The problem:
Check each line of the data below for the word "description", then extract the ones that have it.

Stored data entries
##########

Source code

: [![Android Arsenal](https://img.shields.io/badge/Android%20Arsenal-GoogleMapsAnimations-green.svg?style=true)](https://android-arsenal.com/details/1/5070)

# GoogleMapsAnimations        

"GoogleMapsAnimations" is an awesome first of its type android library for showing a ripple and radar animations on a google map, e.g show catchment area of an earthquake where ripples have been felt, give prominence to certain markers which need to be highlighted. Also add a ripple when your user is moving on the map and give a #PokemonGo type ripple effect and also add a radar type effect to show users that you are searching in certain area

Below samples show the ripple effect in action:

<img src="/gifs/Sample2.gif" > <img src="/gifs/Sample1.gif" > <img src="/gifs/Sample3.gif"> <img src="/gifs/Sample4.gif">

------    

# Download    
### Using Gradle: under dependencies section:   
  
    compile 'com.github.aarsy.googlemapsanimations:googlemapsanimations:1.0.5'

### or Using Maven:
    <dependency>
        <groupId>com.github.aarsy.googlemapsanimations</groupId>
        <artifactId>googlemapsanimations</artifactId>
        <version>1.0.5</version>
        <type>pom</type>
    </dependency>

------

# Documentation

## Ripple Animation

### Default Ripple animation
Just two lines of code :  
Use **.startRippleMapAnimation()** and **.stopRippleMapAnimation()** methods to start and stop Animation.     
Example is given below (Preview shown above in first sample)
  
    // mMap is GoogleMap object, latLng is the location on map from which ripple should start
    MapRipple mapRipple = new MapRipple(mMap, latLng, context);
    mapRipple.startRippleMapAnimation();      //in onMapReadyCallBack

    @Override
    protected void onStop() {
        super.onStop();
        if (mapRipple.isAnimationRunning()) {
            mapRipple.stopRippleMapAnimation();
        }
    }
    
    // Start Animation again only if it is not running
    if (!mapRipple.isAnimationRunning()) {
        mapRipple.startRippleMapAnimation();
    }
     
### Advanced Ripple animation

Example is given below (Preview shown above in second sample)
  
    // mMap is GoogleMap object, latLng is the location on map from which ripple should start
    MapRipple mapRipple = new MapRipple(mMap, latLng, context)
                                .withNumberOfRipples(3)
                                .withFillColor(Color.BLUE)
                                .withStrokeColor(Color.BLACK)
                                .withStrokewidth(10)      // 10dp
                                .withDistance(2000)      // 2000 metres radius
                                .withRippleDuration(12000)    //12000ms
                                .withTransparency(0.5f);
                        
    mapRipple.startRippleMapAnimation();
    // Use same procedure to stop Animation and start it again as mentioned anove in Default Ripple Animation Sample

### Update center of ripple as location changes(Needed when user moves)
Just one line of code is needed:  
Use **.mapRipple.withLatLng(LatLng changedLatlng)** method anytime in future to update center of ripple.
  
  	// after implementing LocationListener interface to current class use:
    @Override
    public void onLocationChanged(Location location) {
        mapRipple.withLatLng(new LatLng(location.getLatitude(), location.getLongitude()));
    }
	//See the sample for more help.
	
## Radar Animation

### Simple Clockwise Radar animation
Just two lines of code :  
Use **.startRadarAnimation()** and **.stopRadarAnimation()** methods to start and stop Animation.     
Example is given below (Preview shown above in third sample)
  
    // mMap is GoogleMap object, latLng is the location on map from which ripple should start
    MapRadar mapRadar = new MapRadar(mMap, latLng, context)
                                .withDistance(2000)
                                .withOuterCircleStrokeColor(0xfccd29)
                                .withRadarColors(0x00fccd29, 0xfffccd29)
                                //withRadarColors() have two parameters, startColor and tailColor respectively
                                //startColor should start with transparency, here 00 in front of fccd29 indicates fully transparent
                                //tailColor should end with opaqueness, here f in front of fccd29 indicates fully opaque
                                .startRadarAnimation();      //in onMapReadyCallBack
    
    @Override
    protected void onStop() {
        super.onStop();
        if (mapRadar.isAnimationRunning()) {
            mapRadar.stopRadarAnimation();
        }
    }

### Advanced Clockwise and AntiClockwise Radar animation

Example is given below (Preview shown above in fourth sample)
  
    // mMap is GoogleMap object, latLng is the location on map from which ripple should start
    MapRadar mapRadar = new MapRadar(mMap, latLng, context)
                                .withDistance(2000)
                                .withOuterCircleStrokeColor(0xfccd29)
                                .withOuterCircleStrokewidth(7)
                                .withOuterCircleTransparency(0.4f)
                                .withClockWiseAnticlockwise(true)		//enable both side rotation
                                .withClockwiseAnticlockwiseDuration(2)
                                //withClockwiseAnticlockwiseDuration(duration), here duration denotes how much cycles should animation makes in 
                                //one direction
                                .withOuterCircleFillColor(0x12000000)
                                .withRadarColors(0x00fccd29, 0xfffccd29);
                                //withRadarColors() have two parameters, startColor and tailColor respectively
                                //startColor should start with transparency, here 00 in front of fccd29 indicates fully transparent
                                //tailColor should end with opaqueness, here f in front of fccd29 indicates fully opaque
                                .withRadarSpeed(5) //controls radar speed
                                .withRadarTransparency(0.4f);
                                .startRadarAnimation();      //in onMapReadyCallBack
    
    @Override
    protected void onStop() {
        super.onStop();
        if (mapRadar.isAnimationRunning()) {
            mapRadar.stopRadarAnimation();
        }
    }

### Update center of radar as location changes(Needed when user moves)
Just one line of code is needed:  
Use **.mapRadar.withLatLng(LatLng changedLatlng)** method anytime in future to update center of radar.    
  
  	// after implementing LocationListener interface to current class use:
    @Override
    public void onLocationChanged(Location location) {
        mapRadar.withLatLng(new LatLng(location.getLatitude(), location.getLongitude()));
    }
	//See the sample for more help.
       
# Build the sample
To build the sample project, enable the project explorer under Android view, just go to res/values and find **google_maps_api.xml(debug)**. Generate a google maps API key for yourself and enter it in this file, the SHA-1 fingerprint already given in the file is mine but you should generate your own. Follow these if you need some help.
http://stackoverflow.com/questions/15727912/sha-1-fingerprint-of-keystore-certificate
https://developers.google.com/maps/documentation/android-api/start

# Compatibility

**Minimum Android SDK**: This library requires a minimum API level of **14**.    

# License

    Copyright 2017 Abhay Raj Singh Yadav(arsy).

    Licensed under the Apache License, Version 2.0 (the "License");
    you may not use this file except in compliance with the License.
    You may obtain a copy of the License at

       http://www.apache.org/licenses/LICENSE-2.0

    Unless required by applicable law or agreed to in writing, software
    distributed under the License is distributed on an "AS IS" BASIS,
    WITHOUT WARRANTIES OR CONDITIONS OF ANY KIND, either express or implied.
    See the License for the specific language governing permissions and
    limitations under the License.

##########

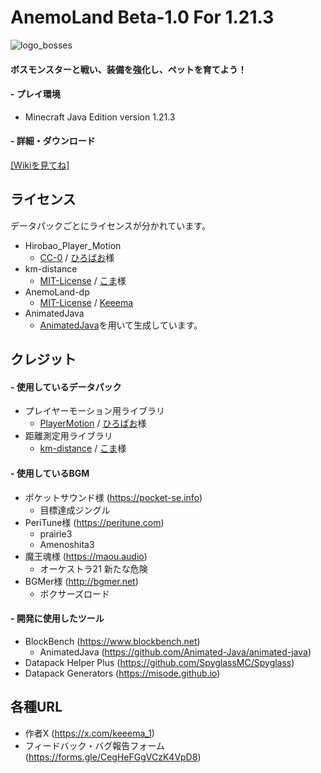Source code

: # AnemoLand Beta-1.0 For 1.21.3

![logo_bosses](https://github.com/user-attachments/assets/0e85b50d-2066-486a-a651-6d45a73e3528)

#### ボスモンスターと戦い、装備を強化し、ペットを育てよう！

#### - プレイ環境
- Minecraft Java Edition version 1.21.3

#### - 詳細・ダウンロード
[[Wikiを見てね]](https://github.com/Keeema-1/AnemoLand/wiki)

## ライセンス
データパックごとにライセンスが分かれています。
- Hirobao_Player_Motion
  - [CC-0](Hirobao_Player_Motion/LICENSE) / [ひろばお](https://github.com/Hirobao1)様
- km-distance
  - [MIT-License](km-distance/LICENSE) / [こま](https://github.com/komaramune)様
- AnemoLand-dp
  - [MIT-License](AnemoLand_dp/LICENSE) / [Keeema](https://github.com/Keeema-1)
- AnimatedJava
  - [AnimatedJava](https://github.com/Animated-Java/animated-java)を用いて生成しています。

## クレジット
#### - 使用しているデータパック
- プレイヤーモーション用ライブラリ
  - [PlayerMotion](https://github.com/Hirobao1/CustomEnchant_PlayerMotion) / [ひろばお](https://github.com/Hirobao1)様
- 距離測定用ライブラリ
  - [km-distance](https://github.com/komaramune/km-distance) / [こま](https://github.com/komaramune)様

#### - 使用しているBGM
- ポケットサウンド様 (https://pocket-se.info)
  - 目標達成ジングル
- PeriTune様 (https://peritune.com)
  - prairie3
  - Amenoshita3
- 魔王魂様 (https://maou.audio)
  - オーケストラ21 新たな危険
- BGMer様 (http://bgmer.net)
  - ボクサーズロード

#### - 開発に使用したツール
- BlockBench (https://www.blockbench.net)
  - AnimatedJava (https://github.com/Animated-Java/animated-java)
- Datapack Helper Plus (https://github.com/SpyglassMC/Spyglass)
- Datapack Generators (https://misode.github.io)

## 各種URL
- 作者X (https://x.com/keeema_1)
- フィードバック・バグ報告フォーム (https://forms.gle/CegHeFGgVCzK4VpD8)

##########

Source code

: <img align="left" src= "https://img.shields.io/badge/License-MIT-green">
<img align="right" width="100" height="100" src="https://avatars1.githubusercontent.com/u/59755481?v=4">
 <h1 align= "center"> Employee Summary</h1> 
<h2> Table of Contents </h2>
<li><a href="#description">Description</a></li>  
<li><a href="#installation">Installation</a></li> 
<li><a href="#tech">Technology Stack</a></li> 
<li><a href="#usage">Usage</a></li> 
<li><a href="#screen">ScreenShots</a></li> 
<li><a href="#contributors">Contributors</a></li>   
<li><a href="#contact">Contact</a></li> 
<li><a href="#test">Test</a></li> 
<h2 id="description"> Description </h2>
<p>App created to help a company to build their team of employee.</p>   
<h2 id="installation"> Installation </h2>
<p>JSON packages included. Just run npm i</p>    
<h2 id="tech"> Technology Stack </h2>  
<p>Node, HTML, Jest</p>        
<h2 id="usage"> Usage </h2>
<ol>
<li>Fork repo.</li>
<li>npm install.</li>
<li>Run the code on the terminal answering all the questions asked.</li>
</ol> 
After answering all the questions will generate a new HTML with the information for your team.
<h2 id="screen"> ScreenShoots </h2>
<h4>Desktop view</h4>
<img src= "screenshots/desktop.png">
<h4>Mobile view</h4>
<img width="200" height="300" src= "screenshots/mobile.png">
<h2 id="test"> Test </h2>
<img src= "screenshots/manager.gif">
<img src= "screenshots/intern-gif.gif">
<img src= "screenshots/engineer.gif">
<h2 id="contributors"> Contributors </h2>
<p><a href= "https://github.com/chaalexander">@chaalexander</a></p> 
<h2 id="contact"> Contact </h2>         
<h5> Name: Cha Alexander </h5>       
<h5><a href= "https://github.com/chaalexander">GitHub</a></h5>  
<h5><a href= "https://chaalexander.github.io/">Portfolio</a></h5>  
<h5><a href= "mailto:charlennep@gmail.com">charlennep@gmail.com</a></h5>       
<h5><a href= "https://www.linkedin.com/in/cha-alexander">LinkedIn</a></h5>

##########

Response to the task:
<li><a href="#description">Description</a></li>  
<h2 id="description"> Description </h2>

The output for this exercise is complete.